My name is Zohran Kwame Mamdani. I was born in Kampala, Uganda, at an early age my family moved to Cape Town, South Africa and then when I was seven we moved here to New York City. I am running to be Mayor of our beautiful city.
We live in the wealthiest city in the world and it’s become unlivable for the people who built it. Half of all New York households struggle to pay for their basic needs. One in four live in poverty. Working and middle class families are fleeing our city in search of anywhere their dollars can go just a bit farther.
For too long, politicians have pretended to be bystanders to this cost of living crisis. But the truth is that city government has the tools to make life easier and more affordable. That’s exactly what I will do as mayor.
We will freeze the rent for more than 2 million rent stabilized tenants — saving New Yorkers nearly $7 billion over the next four years and boosting our local economy. We will make the nation’s slowest buses fast and free. We will raise the minimum wage to $30 an hour by 2030. We will pilot a network of municipally-owned supermarkets — one in each borough — that guarantee cheaper groceries. And we will deliver universal child care, taking what can be a $25,000 annual cost off the backs of working families.
An affordable city must also be a safe one. As multiple categories of crimes remain stubbornly high and too many New Yorkers feel uneasy in our subways, we will create the Department of Community Safety to deploy evidence-proven methods of addressing mental health crises, homelessness and hate.
Police have a critical role to play. But right now, we’re relying on them to deal with our frayed social safety net — which prevents them from doing their actual jobs. It’s one of the reasons why more than 200 officers are leaving the force each month and only 39% of crimes are solved.

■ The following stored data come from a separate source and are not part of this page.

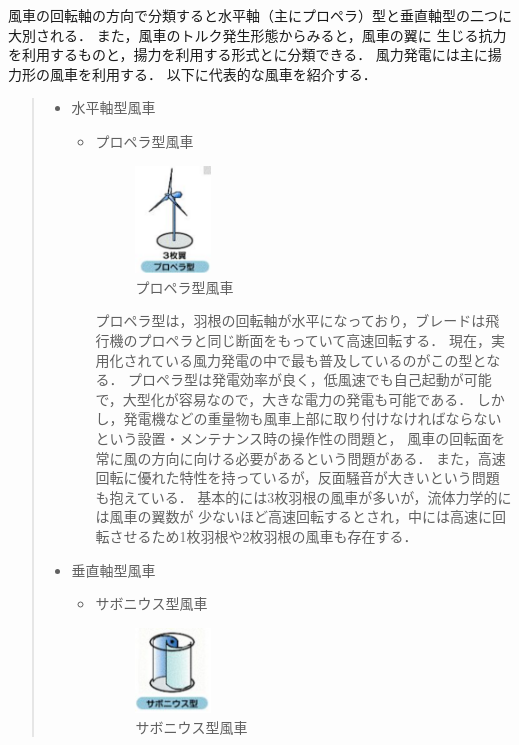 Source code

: \documentclass[a4paper,12pt,showkeys]{jreport}
\begin{document}
風車の回転軸の方向で分類すると水平軸（主にプロペラ）型と垂直軸型の二つに大別される．
また，風車のトルク発生形態からみると，風車の翼に
生じる抗力を利用するものと，揚力を利用する形式とに分類できる．
風力発電には主に揚力形の風車を利用する．
以下に代表的な風車を紹介する\cite{牛山}．
\begin{quotation}
\begin{itemize}
\item 水平軸型風車

\begin{itemize}
\item プロペラ型風車

\begin{figure}[h]
\centering
\includegraphics[width=2cm, clip]{fuusya1.eps}
\caption{プロペラ型風車}
\label{fig:fuusya2}
\end{figure}

プロペラ型は，羽根の回転軸が水平になっており，ブレードは飛行機のプロペラと同じ断面をもっていて高速回転する．
現在，実用化されている風力発電の中で最も普及しているのがこの型となる．
プロペラ型は発電効率が良く，低風速でも自己起動が可能で，大型化が容易なので，大きな電力の発電も可能である．
しかし，発電機などの重量物も風車上部に取り付けなければならないという設置・メンテナンス時の操作性の問題と，
風車の回転面を常に風の方向に向ける必要があるという問題がある．
また，高速回転に優れた特性を持っているが，反面騒音が大きいという問題も抱えている．
基本的には3枚羽根の風車が多いが，流体力学的には風車の翼数が
少ないほど高速回転するとされ，中には高速に回転させるため1枚羽根や2枚羽根の風車も存在する\cite{設備}．
\end{itemize}
\end{itemize}


\begin{itemize}
\item 垂直軸型風車

\begin{itemize}
\item サボニウス型風車

\begin{figure}[h]
\centering
\includegraphics[width=2cm, clip]{fuusya2.eps}
\caption{サボニウス型風車}
\label{fig:fuusya2}
\end{figure}


\end{itemize}
\end{itemize}
\end{quotation}
\end{document}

Police response times are more than 20% longer than they were in 2022 as they field hundreds of mental health calls each day. The DCS will coordinate across city agencies, including with the NYPD, creating a whole-of-government approach to improve safety outcomes.

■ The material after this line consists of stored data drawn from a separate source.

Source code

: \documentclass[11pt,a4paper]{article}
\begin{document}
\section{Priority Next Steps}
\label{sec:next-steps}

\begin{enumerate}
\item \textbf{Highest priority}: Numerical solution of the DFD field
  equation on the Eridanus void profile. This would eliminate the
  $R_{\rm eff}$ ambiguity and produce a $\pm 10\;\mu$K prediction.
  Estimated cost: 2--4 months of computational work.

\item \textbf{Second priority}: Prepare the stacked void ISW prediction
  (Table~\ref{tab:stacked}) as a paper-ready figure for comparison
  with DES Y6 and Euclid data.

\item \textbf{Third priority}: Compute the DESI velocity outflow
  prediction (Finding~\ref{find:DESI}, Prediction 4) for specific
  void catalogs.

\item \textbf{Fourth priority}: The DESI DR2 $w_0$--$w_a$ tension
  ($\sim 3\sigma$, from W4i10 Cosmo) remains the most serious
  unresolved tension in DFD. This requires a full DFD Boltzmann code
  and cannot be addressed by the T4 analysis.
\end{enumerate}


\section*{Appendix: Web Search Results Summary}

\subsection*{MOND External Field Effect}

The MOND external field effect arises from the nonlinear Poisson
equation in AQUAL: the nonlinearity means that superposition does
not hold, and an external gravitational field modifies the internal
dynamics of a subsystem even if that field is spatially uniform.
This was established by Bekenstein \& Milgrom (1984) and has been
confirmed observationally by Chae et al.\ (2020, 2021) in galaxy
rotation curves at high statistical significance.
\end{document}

I never back down from the fight for working people. As an assemblymember, I went on a hunger strike with yellow cab drivers to win more than $450 million in debt relief. When the MTA was pushing to raise the cost of a ride, I delivered more than $100 million in better subway service, limited the fare hike and won the first fare free bus pilot in our city’s history, leading to a significant increase in ridership and safer trips. And in 2021, I led the charge against then-Gov. Cuomo to tax the billionaires and corporations — his biggest donors — to invest in the public schools he had starved of funding.
Fighting for working people also means standing up to Donald Trump and his war on the fundamental values of our city. Eric Adams’ collaboration has delivered nothing but embarrassment, money being stolen from our city coffers, and immigrant families being torn apart.
This is personal to me. Like so many New Yorkers, I wasn’t born in this country. I spent the first years of my life in Uganda. When I was 7-years-old, my family moved to Morningside Heights. And I fell in love with this city.
I fell in love with poppy seed bagels with scallion cream cheese in the afternoon and soccer games at Riverside Park in the evening, with crowded subways and cheap halal carts and just catching the Bx10 so I could get to Bronx Science on time.
That love has deepened as I have served in the New York State Assembly, working each and every day to make my neighborhood better, safer, fairer.
But as much as I love this city, there’s a myth about it that has persisted for too long. It’s the lie that life has to be hard in New York. It has to be an ordeal. That only the rich or the lucky get to live a good life here.
I don’t believe that for a minute. I believe every New Yorker deserves a life of dignity, safety and stability and that it’s the job of city government to deliver it.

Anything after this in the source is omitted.